Either that, or a machine for displacing folk in the immediate vicinity a quarter of a mile away at the flick of a switch.
Karl
|
|
|
Post by Shockprowl on Jan 28, 2008 21:02:13 GMT
Either that, or kung-fuin' the blighters.
|
|
|
Post by legios on Jan 28, 2008 21:07:48 GMT
Hardly worth breaking out the 'fu. At least, not the good fu. They are only mooks after all, they'll go down like nine-pins. You want to save the good 'fu moves for when you really need them - when the main lieutenant shows up is usually a good time to pull out the decent moves....
Karl
|
|
|
Post by Shockprowl on Jan 28, 2008 21:30:15 GMT
You are, as always, quite correct, sir, and logical with it.
Be good sport mind.
|
|
|
Post by The Doctor on Jan 28, 2008 21:57:17 GMT
-Ralph
|
|
|
Post by The Doctor on Jan 29, 2008 13:30:26 GMT
To all you bastards in the library, may I direct you to the large widescreen TV display. You can't miss it. It's huge and the first thing you see when you walk in. In large letters it says 'QUIET AREA - INDIVIDUAL STUDY ONLY'. Is that difficult to comprehend? Is further clarification required? Can you read? Do you have a brain? Or you, in fact, a mongoose?
I have a fist right here to smack you wankers in the face should you fail to desist from your delusions that, perhaps, you are having a convivial chinwag in the local free public house or somesuch. The lack of bar area may be a clue that you are in fact in a 'place of learning' where minds concentrate furiously on the possibility of passing mind-numbing assignments. I know, I know. It's a crazy idea, but so was New Coke and look what happened there.

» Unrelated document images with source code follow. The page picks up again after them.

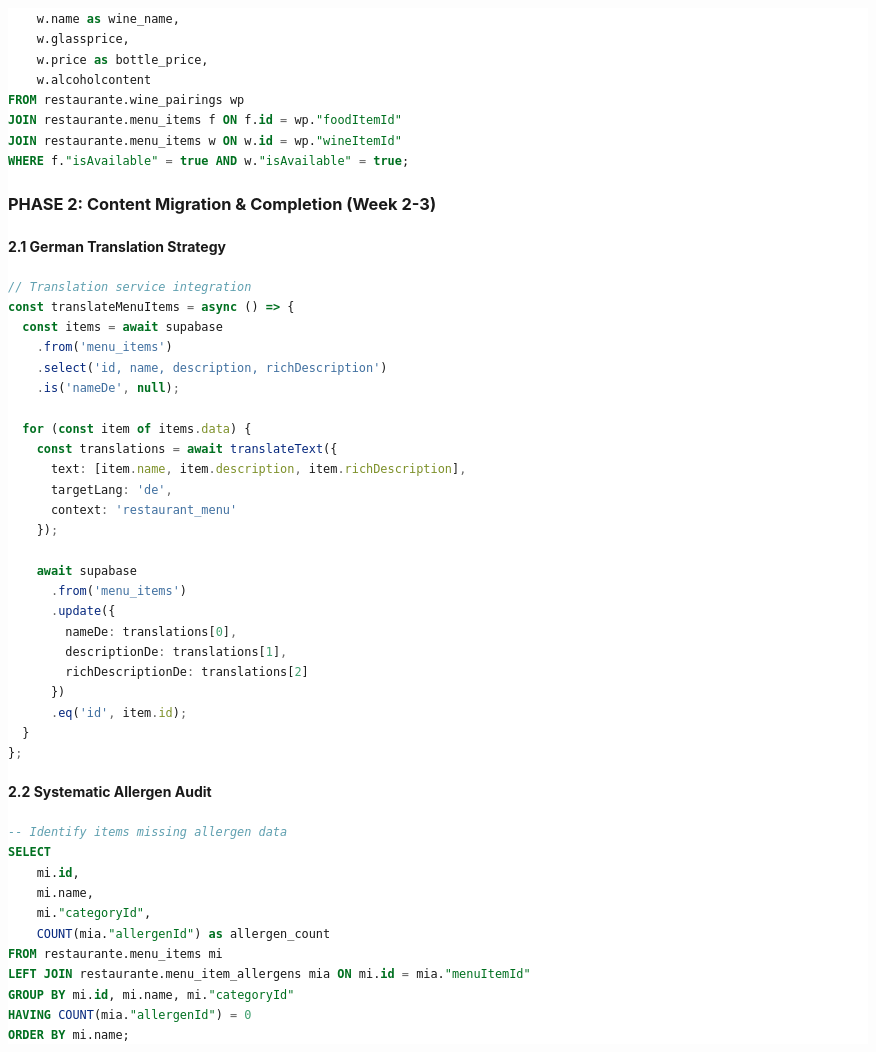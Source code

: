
 ```sql
    w.name as wine_name,
    w.glassprice,
    w.price as bottle_price,
    w.alcoholcontent
FROM restaurante.wine_pairings wp
JOIN restaurante.menu_items f ON f.id = wp."foodItemId"
JOIN restaurante.menu_items w ON w.id = wp."wineItemId"
WHERE f."isAvailable" = true AND w."isAvailable" = true;
```

### PHASE 2: Content Migration & Completion (Week 2-3)

#### 2.1 German Translation Strategy
```typescript
// Translation service integration
const translateMenuItems = async () => {
  const items = await supabase
    .from('menu_items')
    .select('id, name, description, richDescription')
    .is('nameDe', null);
    
  for (const item of items.data) {
    const translations = await translateText({
      text: [item.name, item.description, item.richDescription],
      targetLang: 'de',
      context: 'restaurant_menu'
    });
    
    await supabase
      .from('menu_items')
      .update({
        nameDe: translations[0],
        descriptionDe: translations[1],
        richDescriptionDe: translations[2]
      })
      .eq('id', item.id);
  }
};
```

#### 2.2 Systematic Allergen Audit
```sql
-- Identify items missing allergen data
SELECT 
    mi.id,
    mi.name,
    mi."categoryId",
    COUNT(mia."allergenId") as allergen_count
FROM restaurante.menu_items mi
LEFT JOIN restaurante.menu_item_allergens mia ON mi.id = mia."menuItemId"
GROUP BY mi.id, mi.name, mi."categoryId"
HAVING COUNT(mia."allergenId") = 0
ORDER BY mi.name;
```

I am now going to try to write an essay on the personality theory underlying the person-centred approach to counselling. This alone is likely to drive me over the edge. Push me further and I will open up a metaphorical black hole beneath your person. I may even steal your chocolate bars and eat them in front of your astonished eyes. Also, there is nothing in these books that says it is wrong for me to inflict grevious bodily harm upon you.
That is all.
*reaches for club*
-Ralph
|
|
|
Post by Grand Moff Muffin on Jan 29, 2008 18:18:03 GMT
Or you, in fact, a mongoose? Mongooses kick ass. Martin
|
|
|
Post by grahamthomson on Jan 30, 2008 8:22:42 GMT
Did you steal their chocolate bars and eat them with contempt?